Convergence of discrete conformal mappings on surfaces

TL;DR

This paper proves a general convergence theorem for discrete conformal mappings on surfaces, encompassing various structures and ensuring they approximate true conformal maps under certain conditions.

Contribution

It introduces a unified convergence theorem for discrete conformal maps on surfaces, extending previous results to broader structures and manifolds.

Findings

Convergence of barycentric discrete conformal maps to true conformal maps.

Estimates for the pullback of Riemannian metrics ensure conformality.

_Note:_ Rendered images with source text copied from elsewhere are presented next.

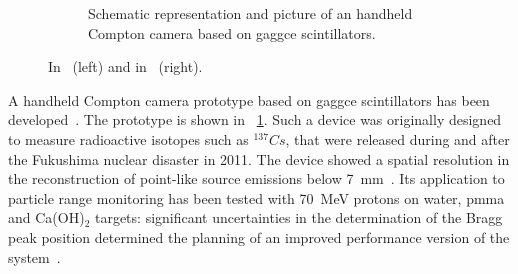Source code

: \begin{figure}
\begin{subfigure}[t]{.49\textwidth}
\caption{Schematic representation and picture of an handheld Compton camera based on \gls{gaggce} scintillators.}
\label{chap2::fig::CC_handheld}
\end{subfigure}
\caption{In~\cite{Solevi2016} (left) and in~\cite{Kishimoto2015} (right).}
\label{chap2::fig::CC_scintillators}
\end{figure}

A handheld Compton camera prototype based on \gls{gaggce} scintillators has been developed~\parencite{Kishimoto2015}. The prototype is shown in \figurename~\ref{chap2::fig::CC_handheld}. Such a device was originally designed to measure radioactive isotopes such as $^{137}Cs$, that were released during and after the Fukushima nuclear disaster in 2011. The device showed a spatial resolution in the reconstruction of point-like source emissions below 7~mm~\parencite{Kishimoto2015}. Its application to particle range monitoring has been tested with 70~MeV protons on water, \gls{pmma} and Ca(OH)$_2$ targets: significant uncertainties in the determination of the Bragg peak position determined the planning of an improved performance version of the system~\parencite{Taya2016}.

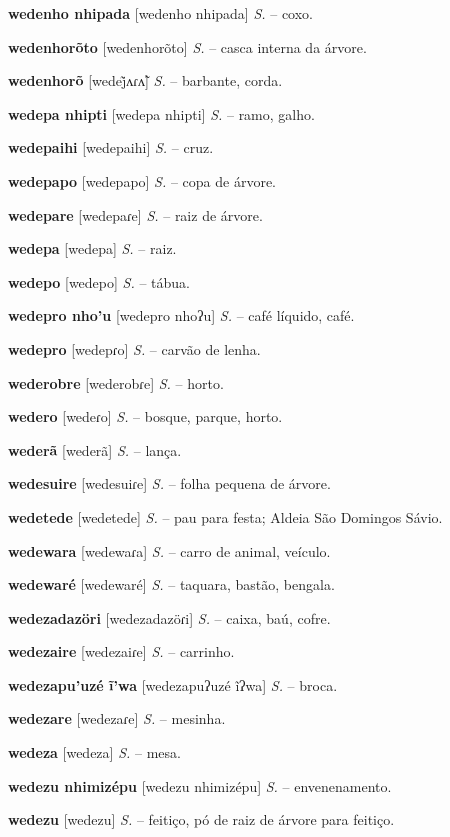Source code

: \textbf{wedenho nhipada} [wedenho nhipada] \textit{S.} -- coxo.

\textbf{wedenhorõto} [wedenhorõto] \textit{S.} -- casca interna da árvore.

\textbf{wedenhorõ} [wedej̃ʌɾʌ̃] \textit{S.} -- barbante, corda.

\textbf{wedepa nhipti} [wedepa nhipti] \textit{S.} -- ramo, galho.

\textbf{wedepaihi} [wedepaihi] \textit{S.} -- cruz.

\textbf{wedepapo} [wedepapo] \textit{S.} -- copa de árvore.

\textbf{wedepare} [wedepaɾe] \textit{S.} -- raiz de árvore.

\textbf{wedepa} [wedepa] \textit{S.} -- raiz.

\textbf{wedepo} [wedepo] \textit{S.} -- tábua.

\textbf{wedepro nho'u} [wedepro nhoʔu] \textit{S.} -- café líquido, café.

\textbf{wedepro} [wedepɾo] \textit{S.} -- carvão de lenha.

\textbf{wederobre} [wederobɾe] \textit{S.} -- horto.

\textbf{wedero} [wedeɾo] \textit{S.} -- bosque, parque, horto.

\textbf{wederã} [wederã] \textit{S.} -- lança.

\textbf{wedesuire} [wedesuiɾe] \textit{S.} -- folha pequena de árvore.

\textbf{wedetede} [wedetede] \textit{S.} -- pau para festa; Aldeia São Domingos Sávio.

\textbf{wedewara} [wedewaɾa] \textit{S.} -- carro de animal, veículo.

\textbf{wedewaré} [wedewaré] \textit{S.} -- taquara, bastão, bengala.

\textbf{wedezadazöri} [wedezadazöɾi] \textit{S.} -- caixa, baú, cofre.

\textbf{wedezaire} [wedezaiɾe] \textit{S.} -- carrinho.

\textbf{wedezapu'uzé ĩ'wa} [wedezapuʔuzé ĩʔwa] \textit{S.} -- broca.

\textbf{wedezare} [wedezaɾe] \textit{S.} -- mesinha.

\textbf{wedeza} [wedeza] \textit{S.} -- mesa.

\textbf{wedezu nhimizépu} [wedezu nhimizépu] \textit{S.} -- envenenamento.

\textbf{wedezu} [wedezu] \textit{S.} -- feitiço, pó de raiz de árvore para feitiço.

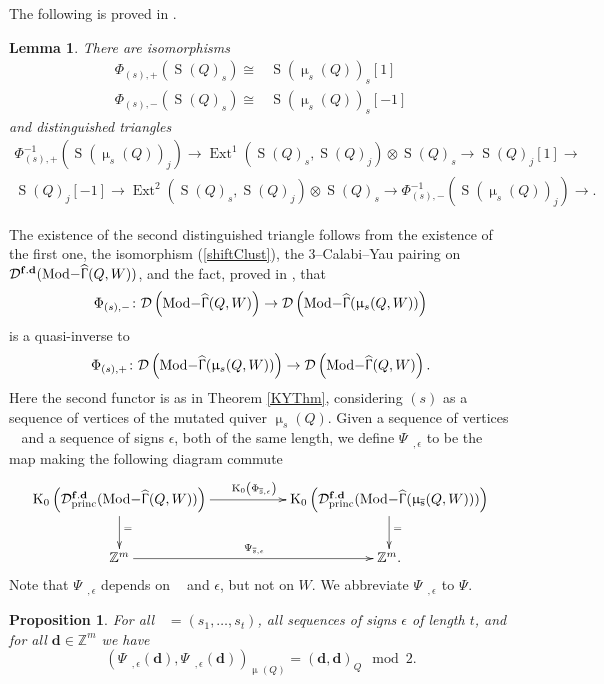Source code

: \documentclass[a4paper,10pt]{amsart}
\newtheorem{proposition}[theorem]{Proposition}
\newtheorem{lemma}[theorem]{Lemma}
\newcommand{\dd}{\mathbf{d}}
\DeclareMathOperator{\Simp}{S}
\renewcommand{\Gamma}{\Upgamma}
\renewcommand{\mu}{\upmu}
\DeclareMathOperator{\KK}{K_0}
\DeclareMathOperator{\Ext}{Ext}
\DeclareMathOperator{\fd}{\mathbf{f.d}}
\DeclareMathOperator{\Tmod}{Mod-}
\newcommand{\Rmod}[1]{\Tmod\!#1}
\DeclareMathOperator{\HGamma}{\widehat{\Gamma}}
\DeclareMathOperator{\princ}{princ}
\DeclareMathOperator{\Ss}{\overline{s}}
\newcommand{\Dub}{\mathcal{D}}
\begin{document}
The following is proved in \cite[Lem.3.11]{KellerMutations}.
\begin{lemma}
\label{simpTransf}
There are isomorphisms
\begin{align}
\Phi_{(s),+}(\Simp(Q)_{s})\cong &\Simp(\mu_s(Q))_s[1]\nonumber \\
\Phi_{(s),-}(\Simp(Q)_{s})\cong &\Simp(\mu_s(Q))_s[-1]\label{shiftClust}
\end{align}
and distinguished triangles 
\begin{align}
\Phi_{(s),+}^{-1}\left(\Simp(\mu_s(Q))_j\right)\rightarrow \Ext^1\left(\Simp(Q)_s,\Simp(Q)_j\right)\otimes \Simp(Q)_s\rightarrow \Simp(Q)_j[1]\rightarrow \label{simpEx}\\
\Simp(Q)_j[-1]\rightarrow \Ext^2\left(\Simp(Q)_s,\Simp(Q)_j\right)\otimes \Simp(Q)_s\rightarrow \Phi_{(s),-}^{-1}\left(\Simp(\mu_s(Q))_j\right)\rightarrow.\label{readback}
\end{align}
\end{lemma}
The existence of the second distinguished triangle follows from the existence of the first one, the isomorphism (\ref{shiftClust}), the 3--Calabi--Yau pairing on $\Dub^{\fd}(\Rmod{\HGamma(Q,W)})$, and the fact, proved in \cite[Lem.3.11]{KellerMutations}, that 
\[
\Phi_{(s),-}\colon \Dub\left(\Rmod{\HGamma(Q,W)}\right)\rightarrow\Dub\left(\Rmod{\HGamma(\mu_{s}(Q,W))}\right)
\]
is a quasi-inverse to 
\[
\Phi_{(s),+}\colon \Dub\left(\Rmod{\HGamma(\mu_s(Q,W))}\right)\rightarrow \Dub\left(\Rmod{\HGamma(Q,W)}\right).
\]
Here the second functor is as in Theorem \ref{KYThm}, considering $(s)$ as a sequence of vertices of the mutated quiver $\mu_s(Q)$.  Given a sequence of vertices $\Ss$ and a sequence of signs $\epsilon$, both of the same length, we define $\Psi_{\Ss,\epsilon}$ to  be the map making the following diagram commute
\[
\xymatrix{
\KK\left(\Dub^{\fd}_{\princ}(\Rmod{\HGamma(Q,W)})\right)\ar[d]^=\ar[rr]^{\KK\left(\Phi_{\Ss,\epsilon}\right)}&&\KK\left(\Dub^{\fd}_{\princ}(\Rmod{\HGamma(\mu_{\Ss}(Q,W))})\right)\ar[d]^=\\
\mathbb{Z}^m\ar[rr]^{\Psi_{\Ss,\epsilon}}&&\mathbb{Z}^m.
}
\]
Note that $\Psi_{\Ss,\epsilon}$ depends on $\Ss$ and $\epsilon$, but not on $W$.  We abbreviate $\Psi_{\Ss,\epsilon_{\Ss}}$ to $\Psi_{\Ss}$.
\begin{proposition}
\label{invOD}
For all $\Ss=(s_1,\ldots,s_t)$, all sequences of signs $\epsilon$ of length $t$, and for all $\dd\in\mathbb{Z}^m$ we have 
\[
(\Psi_{\Ss,\epsilon}(\dd),\Psi_{\Ss,\epsilon}(\dd))_{\mu_{\Ss}(Q)}=(\dd,\dd)_Q\mod 2.
\]
\end{proposition}
\end{document}
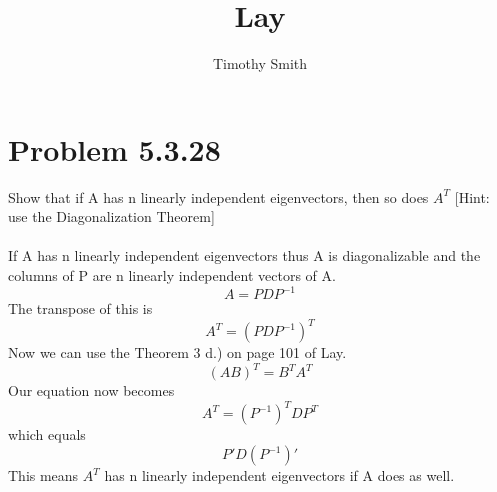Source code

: \documentclass{article}
\begin{document}
\author{Timothy Smith}
\title{Lay}
\maketitle

\section*{Problem 5.3.28}
Show that if A  has n linearly independent eigenvectors, then so does $A^T$ [Hint: use the Diagonalization Theorem]
\\
\\
If A has n linearly independent eigenvectors thus A is diagonalizable and the columns of P are n linearly independent vectors of A. 
\begin{equation}
A=PDP^{-1}
\end{equation}
The transpose of this is 
\begin{equation}
A^T=(PDP^{-1})^T
\end{equation}
Now we can use the Theorem 3 d.) on page 101 of Lay. 
\begin{equation*}
(AB)^T=B^TA^T
\end{equation*}
Our equation now becomes 
\begin{equation}
A^T=(P^{-1})^TDP^T
\end{equation}
which equals
\begin{equation}
P'D(P^{-1})'
\end{equation}
This means $A^T$ has n linearly independent eigenvectors if A does as well. 
\end{document}
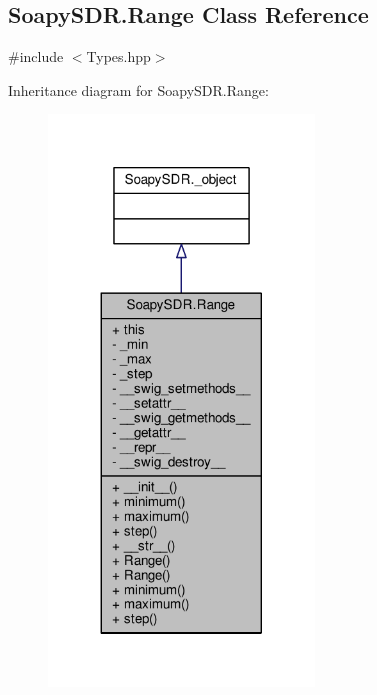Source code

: \subsection{Soapy\+S\+D\+R.\+Range Class Reference}
\label{classSoapySDR_1_1Range}


{\ttfamily \#include $<$Types.\+hpp$>$}



Inheritance diagram for Soapy\+S\+D\+R.\+Range\+:
\nopagebreak
\begin{figure}[H]
\begin{center}
\leavevmode
\includegraphics[width=200pt]{d0/d47/classSoapySDR_1_1Range__inherit__graph}
\end{center}
\end{figure}


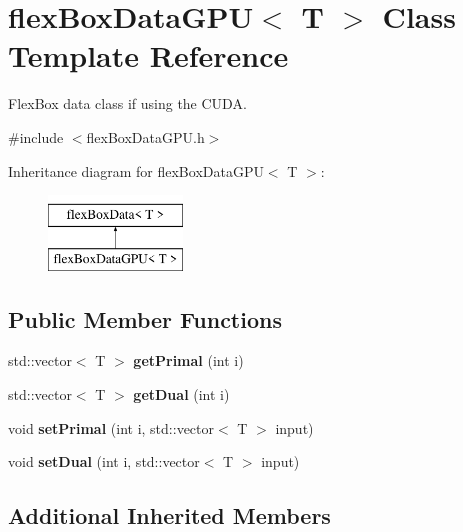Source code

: \hypertarget{classflex_box_data_g_p_u}{}\section{flex\+Box\+Data\+G\+PU$<$ T $>$ Class Template Reference}
\label{classflex_box_data_g_p_u}


Flex\+Box data class if using the C\+U\+DA.  




{\ttfamily \#include $<$flex\+Box\+Data\+G\+P\+U.\+h$>$}

Inheritance diagram for flex\+Box\+Data\+G\+PU$<$ T $>$\+:\begin{figure}[H]
\begin{center}
\leavevmode
\includegraphics[height=2.000000cm]{classflex_box_data_g_p_u}
\end{center}
\end{figure}
\subsection*{Public Member Functions}
\begin{DoxyCompactItemize}
\item 
\mbox{\label{classflex_box_data_g_p_u_a9c165e562583eea70011d70b815e5cfe}} 
std\+::vector$<$ T $>$ {\bfseries get\+Primal} (int i)
\item 
\mbox{\label{classflex_box_data_g_p_u_a5f248d163e721a2a6f7cccea607a9f77}} 
std\+::vector$<$ T $>$ {\bfseries get\+Dual} (int i)
\item 
\mbox{\label{classflex_box_data_g_p_u_a6543fc24f5c5a26b4a86e088a9b01572}} 
void {\bfseries set\+Primal} (int i, std\+::vector$<$ T $>$ input)
\item 
\mbox{\label{classflex_box_data_g_p_u_a5a110d8ef2b8c4d348cb73755b777288}} 
void {\bfseries set\+Dual} (int i, std\+::vector$<$ T $>$ input)
\end{DoxyCompactItemize}
\subsection*{Additional Inherited Members}


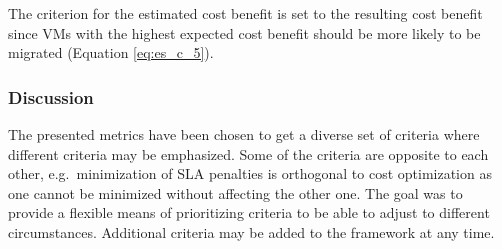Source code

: The criterion for the estimated cost benefit is set to the resulting cost benefit since VMs with the highest expected cost benefit should be more likely to be migrated (Equation \ref{eq:es_c_5}). 


\subsubsection{Discussion}

The presented metrics have been chosen to get a diverse set of criteria where different criteria may be emphasized. Some of the criteria are opposite to each other, e.g.~minimization of SLA penalties is orthogonal to cost optimization as one cannot be minimized without affecting the other one. The goal was to provide a flexible means of prioritizing criteria to be able to adjust to different circumstances. Additional criteria may be added to the framework at any time.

Conditions on simplex fullness prevent degenerate triangles.

Abstract

Discrete conformal mappings based on circle packing, vertex scaling, and related structures has had significant activity since Thurston proposed circle packing as a way to approximate conformal maps in the 1980s. The first convergence result of Rodin-Sullivan (1987) proved that circle packing maps do indeed converge to conformal maps to the disk. Recent results have shown convergence of maps of other discrete conformal structures to conformal maps as well. We give a general theorem of convergence of discrete conformal mappings between surfaces that allows for a variety of discrete conformal structures and manifolds with or without boundary. The mappings are a composition of piecewise linear discrete conformal mappings and Riemannian barycentric coordinates, called barycentric discrete conformal maps. Estimates of the barycentric discrete conformal maps allow extraction of convergent subsequences and estimates for the pullback of the Riemannian metric, proving conformality. The theorem requires assumptions on fullness of simplices to prevent degenerate triangles and a local discrete conformal rigidity generalizing hexagonal rigidity of circle packings.